Analysing point patterns on networks — A review
Introduction
This paper reviews recent research on the spatial analysis of events that occur along a network of lines. Fig. 1 displays a motivating example, in which the locations of traffic accidents in a city are mapped together with the road network. Such data require the development of novel statistical methodology and computational techniques (Okabe and Sugihara, 2012; Ver Hoef et al., 2006; Chapter 17 Baddeley et al., 2015).
Spatial patterns of points along a network of lines are found in many other applications. The network might reflect a map of railways, rivers, electrical wires, nerve fibres, airline routes, irrigation canals, geological faults or soil cracks. Observations of interest could be the locations of traffic accidents, bicycle incidents, vehicle thefts or street crimes (Yamada and Thill, 2004, Lu and Chen, 2007, Xie and Yan, 2008, Ang et al., 2012, Vandenbulcke-Plasschaert, 2011); roadside trees or invasive species (Spooner et al., 2004, Deckers et al., 2005); retail stores, roadside kiosks or urban parks (Okabe and Kitamura, 1996, Okabe and Okunuki, 2001, Okunuki and Okabe, 2003, Comber et al., 2008); insect nests (Voss, 1999, Voss et al., 2007, Ang et al., 2012); neuroanatomical features (Yadav et al., 2012, Jammalamadaka et al., 2013, Baddeley et al., 2014) or sample points along a stream (Ver Hoef et al., 2006, Ver Hoef and Peterson, 2010, Som et al., 2014). John Snow’s pioneering observations of cholera cases in London (Snow, 1855) could also be described as a point pattern on a linear network. Spatial analysis of such data can have immediate practical value, as it did when Snow’s analysis suggested the cause of cholera transmission.
Statistical analysis of network data presents severe challenges. A network is not spatially homogeneous, which creates geometrical and computational complexities and leads to new methodological problems, with a high risk of methodological error. Real network data can also exhibit an extremely wide range of spatial scales. These problems pose a significant and far-reaching challenge to the classical methodology of spatial statistics based on stationary processes, which is largely inapplicable to data on a network.

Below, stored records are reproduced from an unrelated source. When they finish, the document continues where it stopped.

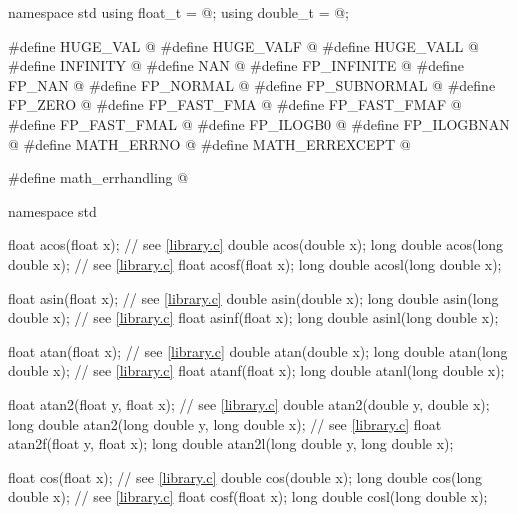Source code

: %
%
%
%
%
%
%
%
%
%
%
%
%
%
%
%
%
%
%
%
%
%
%
%
%
%
\begin{codeblock}
namespace std {
  using float_t = @\seebelow@;
  using double_t = @\seebelow@;
}

#define HUGE_VAL @\seebelow@
#define HUGE_VALF @\seebelow@
#define HUGE_VALL @\seebelow@
#define INFINITY @\seebelow@
#define NAN @\seebelow@
#define FP_INFINITE @\seebelow@
#define FP_NAN @\seebelow@
#define FP_NORMAL @\seebelow@
#define FP_SUBNORMAL @\seebelow@
#define FP_ZERO @\seebelow@
#define FP_FAST_FMA @\seebelow@
#define FP_FAST_FMAF @\seebelow@
#define FP_FAST_FMAL @\seebelow@
#define FP_ILOGB0 @\seebelow@
#define FP_ILOGBNAN @\seebelow@
#define MATH_ERRNO @\seebelow@
#define MATH_ERREXCEPT @\seebelow@

#define math_errhandling @\seebelow@

namespace std {
  float acos(float x);  // see \ref{library.c}
  double acos(double x);
  long double acos(long double x);  // see \ref{library.c}
  float acosf(float x);
  long double acosl(long double x);

  float asin(float x);  // see \ref{library.c}
  double asin(double x);
  long double asin(long double x);  // see \ref{library.c}
  float asinf(float x);
  long double asinl(long double x);

  float atan(float x);                  // see \ref{library.c}
  double atan(double x);
  long double atan(long double x);      // see \ref{library.c}
  float atanf(float x);
  long double atanl(long double x);

  float atan2(float y, float x);        // see \ref{library.c}
  double atan2(double y, double x);
  long double atan2(long double y, long double x);  // see \ref{library.c}
  float atan2f(float y, float x);
  long double atan2l(long double y, long double x);

  float cos(float x);                   // see \ref{library.c}
  double cos(double x);
  long double cos(long double x);       // see \ref{library.c}
  float cosf(float x);
  long double cosl(long double x);

}
\end{codeblock}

Analysis of point patterns on linear networks has been a focus of recent research in Geographical Information Systems (GIS) (Borruso, 2005, Borruso, 2008, Downs and Horner, 2007a, Okabe and Yamada, 2001, Okabe et al., 2009, Okabe et al., 2008, Okabe et al., 2000, Shiode, 2008, Okabe and Satoh, 2006, Okabe et al., 1995, Okabe et al., 2006b, Okabe et al., 2006a, Okabe and Satoh, 2009, Shiode and Shiode, 2009, Warden, 2008, Yamada and Thill, 2007). For surveys, see Okabe and Satoh (2009) and Okabe and Sugihara (2012). In recent years there has been increased interest from the spatial statistics community (Ang et al., 2012, Baddeley et al., 2014, McSwiggan et al., 2016, Baddeley et al., 2017, Anderes et al., 2017, Rakshit et al., 2017, Moradi et al., 2018, Briz-Redón et al., 2019, Rakshit et al., 2019a, Rakshit et al., 2019b, McSwiggan et al., 2019, Moradi et al., 2019, McSwiggan, 2019; Chap. 17 Baddeley et al., 2015). Spatial analysis on a network of rivers or streams is also a highly active research topic in spatial ecology and spatial statistics, although this is more focused on geostatistical techniques for spatial variables (Cressie and Majure, 1997, Cressie et al., 2006, Isaak et al., 2014, O’Donnell et al., 2014, Ver Hoef et al., 2006, Ver Hoef and Peterson, 2010).
Section 2 presents a range of example datasets and applications. Section 3 surveys the main statistical challenges for analysis of point patterns on a network. Section 4 gives some basic technical definitions. Section 5 discusses kernel smoothing on a network. Section 6 discusses nonparametric estimation of intensity as a function of covariates. Section 7 discusses parametric modelling of point processes, model-fitting and variable selection. Section 8 discusses the analysis of clustering using the K-function and related tools. Section 9 describes the fundamental problem of existence of models with specified properties. Section 10 presents alternative ways of measuring the distance between locations on a network, and the implications for statistical analysis and modelling.
Section snippets
Data examples
In this section we present datasets from several different applications, illustrating different features and challenges. Various techniques will be demonstrated on these datasets throughout the paper. Where possible, the datasets are publicly available in the R packages spatstat (Baddeley and Turner, 2005, Baddeley et al., 2015) or spatstat.Knet (Rakshit et al., 2019a).
Overview of problems and significance
In this section we survey the main problems for analysis of point patterns on a linear network. For concreteness we shall often use terms that would be appropriate to road traffic accident analysis.
Technical definitions
Here we collect a few technical definitions and preliminaries.
Kernel density estimation
Estimation of the spatially-varying density of events is crucially important in practice. In studying road safety or transport planning, for example, such estimates are essential for accident research, the formulation of emergency response strategies, urban modelling and other purposes. Even when it is not the main focus of interest, we may need to adjust for spatially-varying density in order to study other properties. Non-uniform density can easily be confounded with clustering between
Intensity depending on a covariate
The effect of an explanatory variable on the density of points can be investigated using nonparametric curve estimation techniques.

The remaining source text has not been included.